Thursday, January 25, 2018

Safe place in comedy?


by Angela K. Durden


Violet Paley says she went bobbing for apples on James Franco* in his car when he asked her to. "I could have said no, but because of the power dynamic the situation was so surreal," she said. "I wanted him to like me."

Now she's crying in her chardonnay because, frankly, she rendered service thinking it would get her ahead in her career, and it didn't. Caveat emptor.

I've written about this before: Women who trade sexual favors for career advancement. This is not a new thing. But for the women who have been raised on a nauseous blend of female empowerment pablum**, they can say with a straight face what one of Franco's accusers said this morning on a national news show: "I just want comedy to be a safe place."

Heloooo! Earth to wannabe comedy writer: Comedy isn't safe. 

By it's very nature comedy cannot, must not, be safe. Comedy is supposed to make folks laugh and get mad, shock and entertain, but most of all, comedy is supposed to make one think.

"This morning I spilled spot remover on my dog and he disappeared" and "What do you call a dog with no legs? It doesn't matter, he isn't coming" are silly jokes, but they turn language around and make you think. That includes the joke that goes, "Last night my dog was sick on my piano, but that's okay. I'd rather that than have a sick pussy on my organ."

See? Language. Thinking.

But these little girls in women's bodies, barely weaned from her bland pablum of nourishing RadFem platitudes and, at the same time, feeling her feelings, would be in a quandary with that last joke. She can mention her pink pussy hat and wear it proudly while marching in the streets, but how dare a man make a joke about a sick pussy.

You can't please all people all of the time, however, you can fool some people all of the time. That explains comedian Don Rickles' career. Hey, just saying I never understood what was so funny with him.

But that's comedy. Comedy is in the eye of the beholder. No two beholders have the same eye and now a young woman who did not have the spine to say no to a man that, by her own accounts, is "not a Harvey Weinstein at all, wants Big Brother to make comedy a safe place?

Oh, for goodness sake, girls. 






* I mean, look, if jamesfrancotv's 'whatyoudoinggirl" Instagram series post doesn't give a girl a clue, well then...you can't help stupid.
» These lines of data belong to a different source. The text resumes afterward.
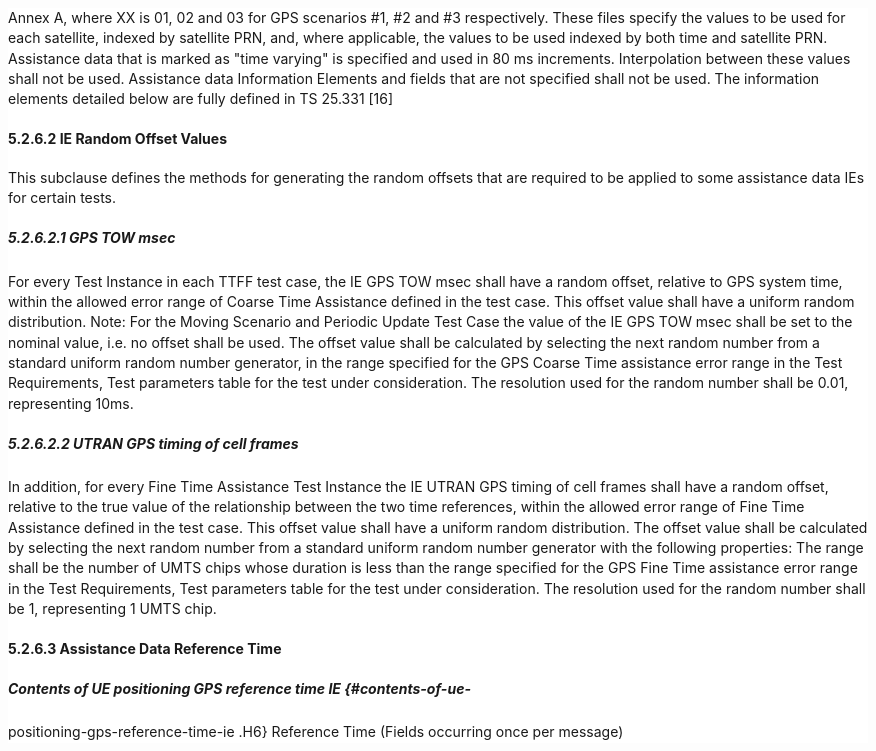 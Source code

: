 Annex A, where XX is 01, 02 and 03 for GPS scenarios #1, #2 and #3
respectively. These files specify the values to be used for each satellite,
indexed by satellite PRN, and, where applicable, the values to be used indexed
by both time and satellite PRN.
Assistance data that is marked as "time varying" is specified and used in 80
ms increments. Interpolation between these values shall not be used.
Assistance data Information Elements and fields that are not specified shall
not be used.
The information elements detailed below are fully defined in TS 25.331 [16]
#### 5.2.6.2 IE Random Offset Values
This subclause defines the methods for generating the random offsets that are
required to be applied to some assistance data IEs for certain tests.
##### 5.2.6.2.1 GPS TOW msec
For every Test Instance in each TTFF test case, the IE GPS TOW msec shall have
a random offset, relative to GPS system time, within the allowed error range
of Coarse Time Assistance defined in the test case. This offset value shall
have a uniform random distribution.
Note: For the Moving Scenario and Periodic Update Test Case the value of the
IE GPS TOW msec shall be set to the nominal value, i.e. no offset shall be
used.
The offset value shall be calculated by selecting the next random number from
a standard uniform random number generator, in the range specified for the GPS
Coarse Time assistance error range in the Test Requirements, Test parameters
table for the test under consideration. The resolution used for the random
number shall be 0.01, representing 10ms.
##### 5.2.6.2.2 UTRAN GPS timing of cell frames
In addition, for every Fine Time Assistance Test Instance the IE UTRAN GPS
timing of cell frames shall have a random offset, relative to the true value
of the relationship between the two time references, within the allowed error
range of Fine Time Assistance defined in the test case. This offset value
shall have a uniform random distribution.
The offset value shall be calculated by selecting the next random number from
a standard uniform random number generator with the following properties:
The range shall be the number of UMTS chips whose duration is less than the
range specified for the GPS Fine Time assistance error range in the Test
Requirements, Test parameters table for the test under consideration.
The resolution used for the random number shall be 1, representing 1 UMTS
chip.
#### 5.2.6.3 Assistance Data Reference Time
##### Contents of UE positioning GPS reference time IE {#contents-of-ue-
positioning-gps-reference-time-ie .H6}
Reference Time (Fields occurring once per message)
** From Wikipedia: PABLUM: Pablum is a processed cereal for infants originally marketed by the Mead Johnson Company in 1931. The trademarked name is a contracted form of the Latin word pabulum, which means "foodstuff". The name had long been used in botany and medicine to refer to nutrition or substances of which the nutritive elements are passively absorbed. The word can also refer to something that is bland, mushy, unappetizing, or infantile.